### Prompt
Repeat the records in full and exactly, omitting pictures.

### Information
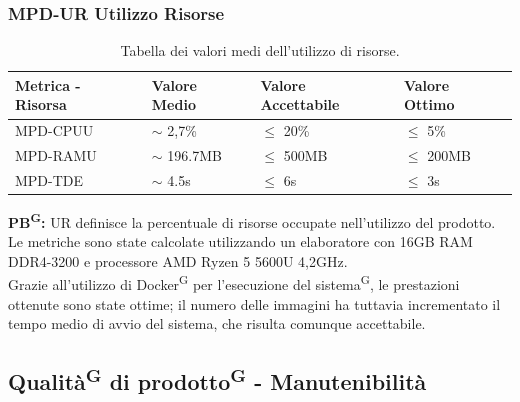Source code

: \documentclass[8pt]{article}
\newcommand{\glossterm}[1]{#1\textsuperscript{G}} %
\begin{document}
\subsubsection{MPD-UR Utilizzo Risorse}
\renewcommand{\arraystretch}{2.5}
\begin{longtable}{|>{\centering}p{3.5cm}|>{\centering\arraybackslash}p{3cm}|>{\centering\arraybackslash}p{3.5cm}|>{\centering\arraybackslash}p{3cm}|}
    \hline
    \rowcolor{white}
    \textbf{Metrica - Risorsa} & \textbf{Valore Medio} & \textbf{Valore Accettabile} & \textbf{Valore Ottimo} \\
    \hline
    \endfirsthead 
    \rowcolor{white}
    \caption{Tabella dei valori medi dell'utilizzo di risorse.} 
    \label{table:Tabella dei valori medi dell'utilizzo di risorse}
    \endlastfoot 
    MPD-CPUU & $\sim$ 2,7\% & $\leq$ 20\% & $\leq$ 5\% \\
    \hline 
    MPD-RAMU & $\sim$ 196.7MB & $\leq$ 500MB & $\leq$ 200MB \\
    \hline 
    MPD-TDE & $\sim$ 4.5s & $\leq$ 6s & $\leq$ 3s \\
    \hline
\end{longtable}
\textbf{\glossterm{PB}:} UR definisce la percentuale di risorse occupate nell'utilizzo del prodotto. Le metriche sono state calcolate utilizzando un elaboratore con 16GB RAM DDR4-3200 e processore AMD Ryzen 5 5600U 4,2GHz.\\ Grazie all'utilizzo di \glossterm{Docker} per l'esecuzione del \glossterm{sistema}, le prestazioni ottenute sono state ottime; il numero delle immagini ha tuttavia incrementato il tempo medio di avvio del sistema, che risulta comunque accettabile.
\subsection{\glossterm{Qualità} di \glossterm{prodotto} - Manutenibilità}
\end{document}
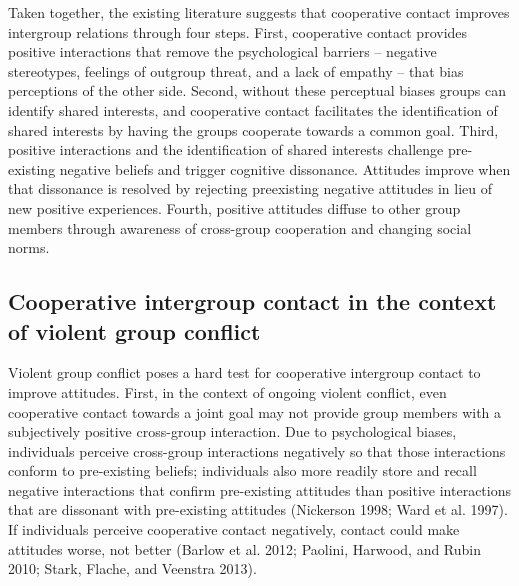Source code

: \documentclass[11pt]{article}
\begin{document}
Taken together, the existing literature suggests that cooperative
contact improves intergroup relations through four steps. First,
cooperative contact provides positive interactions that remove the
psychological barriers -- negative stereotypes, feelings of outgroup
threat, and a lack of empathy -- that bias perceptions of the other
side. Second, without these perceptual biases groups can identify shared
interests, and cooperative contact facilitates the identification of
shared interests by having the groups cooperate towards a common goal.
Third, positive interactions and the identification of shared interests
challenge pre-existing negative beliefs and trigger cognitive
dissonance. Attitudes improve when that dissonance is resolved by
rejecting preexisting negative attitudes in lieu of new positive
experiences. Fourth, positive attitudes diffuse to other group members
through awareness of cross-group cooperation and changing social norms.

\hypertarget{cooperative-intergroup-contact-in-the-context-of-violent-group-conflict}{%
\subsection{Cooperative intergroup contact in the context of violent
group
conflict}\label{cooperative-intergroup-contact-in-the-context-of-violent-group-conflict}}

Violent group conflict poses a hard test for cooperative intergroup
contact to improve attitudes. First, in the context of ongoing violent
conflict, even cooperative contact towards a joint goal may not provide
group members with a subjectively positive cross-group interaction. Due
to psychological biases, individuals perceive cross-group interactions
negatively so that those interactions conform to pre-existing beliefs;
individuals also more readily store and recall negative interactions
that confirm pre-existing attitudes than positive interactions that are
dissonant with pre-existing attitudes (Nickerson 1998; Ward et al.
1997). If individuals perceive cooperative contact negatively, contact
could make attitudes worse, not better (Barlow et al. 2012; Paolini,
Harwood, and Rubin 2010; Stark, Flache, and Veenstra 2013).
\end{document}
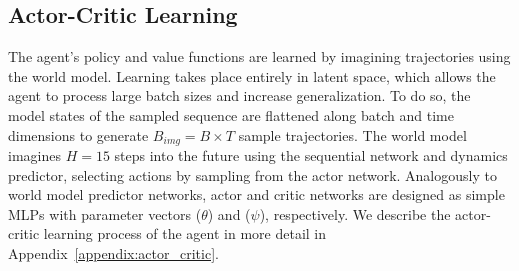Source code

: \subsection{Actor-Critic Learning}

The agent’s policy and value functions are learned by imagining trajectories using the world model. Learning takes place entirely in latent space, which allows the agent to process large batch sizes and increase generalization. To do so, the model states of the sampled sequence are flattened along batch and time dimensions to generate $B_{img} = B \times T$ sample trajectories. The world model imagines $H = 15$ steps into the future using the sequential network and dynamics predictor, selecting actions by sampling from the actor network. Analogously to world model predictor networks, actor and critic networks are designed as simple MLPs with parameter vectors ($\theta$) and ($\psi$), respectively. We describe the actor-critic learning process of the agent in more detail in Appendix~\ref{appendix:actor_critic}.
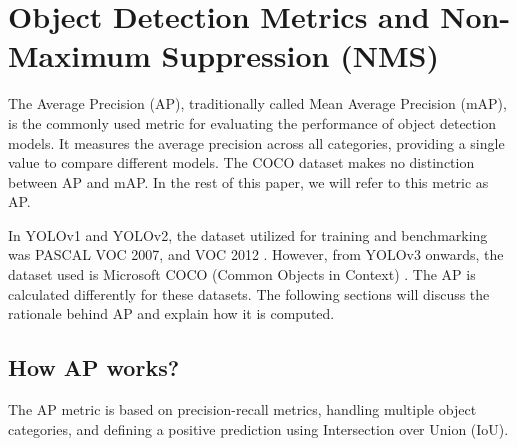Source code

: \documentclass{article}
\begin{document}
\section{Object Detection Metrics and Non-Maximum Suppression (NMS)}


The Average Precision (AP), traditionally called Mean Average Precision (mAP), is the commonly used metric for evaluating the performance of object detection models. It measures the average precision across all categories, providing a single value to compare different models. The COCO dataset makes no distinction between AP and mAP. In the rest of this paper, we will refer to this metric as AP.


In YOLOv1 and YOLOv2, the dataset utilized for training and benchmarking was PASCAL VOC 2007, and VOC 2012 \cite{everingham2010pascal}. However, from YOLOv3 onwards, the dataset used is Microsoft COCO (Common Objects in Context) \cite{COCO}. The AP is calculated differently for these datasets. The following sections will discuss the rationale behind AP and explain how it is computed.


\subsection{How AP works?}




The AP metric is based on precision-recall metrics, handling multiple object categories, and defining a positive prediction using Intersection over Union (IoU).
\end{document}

### Solution for this problem
Source code

: \documentclass[8pt]{article}
\newcommand{\glossterm}[1]{#1\textsuperscript{G}} %
\begin{document}
\subsubsection{MPD-UR Utilizzo Risorse}
\renewcommand{\arraystretch}{2.5}
\begin{longtable}{|>{\centering}p{3.5cm}|>{\centering\arraybackslash}p{3cm}|>{\centering\arraybackslash}p{3.5cm}|>{\centering\arraybackslash}p{3cm}|}
    \hline
    \rowcolor{white}
    \textbf{Metrica - Risorsa} & \textbf{Valore Medio} & \textbf{Valore Accettabile} & \textbf{Valore Ottimo} \\
    \hline
    \endfirsthead 
    \rowcolor{white}
    \caption{Tabella dei valori medi dell'utilizzo di risorse.} 
    \label{table:Tabella dei valori medi dell'utilizzo di risorse}
    \endlastfoot 
    MPD-CPUU & $\sim$ 2,7\% & $\leq$ 20\% & $\leq$ 5\% \\
    \hline 
    MPD-RAMU & $\sim$ 196.7MB & $\leq$ 500MB & $\leq$ 200MB \\
    \hline 
    MPD-TDE & $\sim$ 4.5s & $\leq$ 6s & $\leq$ 3s \\
    \hline
\end{longtable}
\textbf{\glossterm{PB}:} UR definisce la percentuale di risorse occupate nell'utilizzo del prodotto. Le metriche sono state calcolate utilizzando un elaboratore con 16GB RAM DDR4-3200 e processore AMD Ryzen 5 5600U 4,2GHz.\\ Grazie all'utilizzo di \glossterm{Docker} per l'esecuzione del \glossterm{sistema}, le prestazioni ottenute sono state ottime; il numero delle immagini ha tuttavia incrementato il tempo medio di avvio del sistema, che risulta comunque accettabile.
\subsection{\glossterm{Qualità} di \glossterm{prodotto} - Manutenibilità}
\end{document}
Source code

: \documentclass[11pt]{article}
\begin{document}
Taken together, the existing literature suggests that cooperative
contact improves intergroup relations through four steps. First,
cooperative contact provides positive interactions that remove the
psychological barriers -- negative stereotypes, feelings of outgroup
threat, and a lack of empathy -- that bias perceptions of the other
side. Second, without these perceptual biases groups can identify shared
interests, and cooperative contact facilitates the identification of
shared interests by having the groups cooperate towards a common goal.
Third, positive interactions and the identification of shared interests
challenge pre-existing negative beliefs and trigger cognitive
dissonance. Attitudes improve when that dissonance is resolved by
rejecting preexisting negative attitudes in lieu of new positive
experiences. Fourth, positive attitudes diffuse to other group members
through awareness of cross-group cooperation and changing social norms.

\hypertarget{cooperative-intergroup-contact-in-the-context-of-violent-group-conflict}{%
\subsection{Cooperative intergroup contact in the context of violent
group
conflict}\label{cooperative-intergroup-contact-in-the-context-of-violent-group-conflict}}

Violent group conflict poses a hard test for cooperative intergroup
contact to improve attitudes. First, in the context of ongoing violent
conflict, even cooperative contact towards a joint goal may not provide
group members with a subjectively positive cross-group interaction. Due
to psychological biases, individuals perceive cross-group interactions
negatively so that those interactions conform to pre-existing beliefs;
individuals also more readily store and recall negative interactions
that confirm pre-existing attitudes than positive interactions that are
dissonant with pre-existing attitudes (Nickerson 1998; Ward et al.
1997). If individuals perceive cooperative contact negatively, contact
could make attitudes worse, not better (Barlow et al. 2012; Paolini,
Harwood, and Rubin 2010; Stark, Flache, and Veenstra 2013).
\end{document}
Source code

: \subsection{Actor-Critic Learning}

The agent’s policy and value functions are learned by imagining trajectories using the world model. Learning takes place entirely in latent space, which allows the agent to process large batch sizes and increase generalization. To do so, the model states of the sampled sequence are flattened along batch and time dimensions to generate $B_{img} = B \times T$ sample trajectories. The world model imagines $H = 15$ steps into the future using the sequential network and dynamics predictor, selecting actions by sampling from the actor network. Analogously to world model predictor networks, actor and critic networks are designed as simple MLPs with parameter vectors ($\theta$) and ($\psi$), respectively. We describe the actor-critic learning process of the agent in more detail in Appendix~\ref{appendix:actor_critic}.
Source code

: \documentclass{article}
\begin{document}
\section{Object Detection Metrics and Non-Maximum Suppression (NMS)}


The Average Precision (AP), traditionally called Mean Average Precision (mAP), is the commonly used metric for evaluating the performance of object detection models. It measures the average precision across all categories, providing a single value to compare different models. The COCO dataset makes no distinction between AP and mAP. In the rest of this paper, we will refer to this metric as AP.


In YOLOv1 and YOLOv2, the dataset utilized for training and benchmarking was PASCAL VOC 2007, and VOC 2012 \cite{everingham2010pascal}. However, from YOLOv3 onwards, the dataset used is Microsoft COCO (Common Objects in Context) \cite{COCO}. The AP is calculated differently for these datasets. The following sections will discuss the rationale behind AP and explain how it is computed.


\subsection{How AP works?}




The AP metric is based on precision-recall metrics, handling multiple object categories, and defining a positive prediction using Intersection over Union (IoU).
\end{document}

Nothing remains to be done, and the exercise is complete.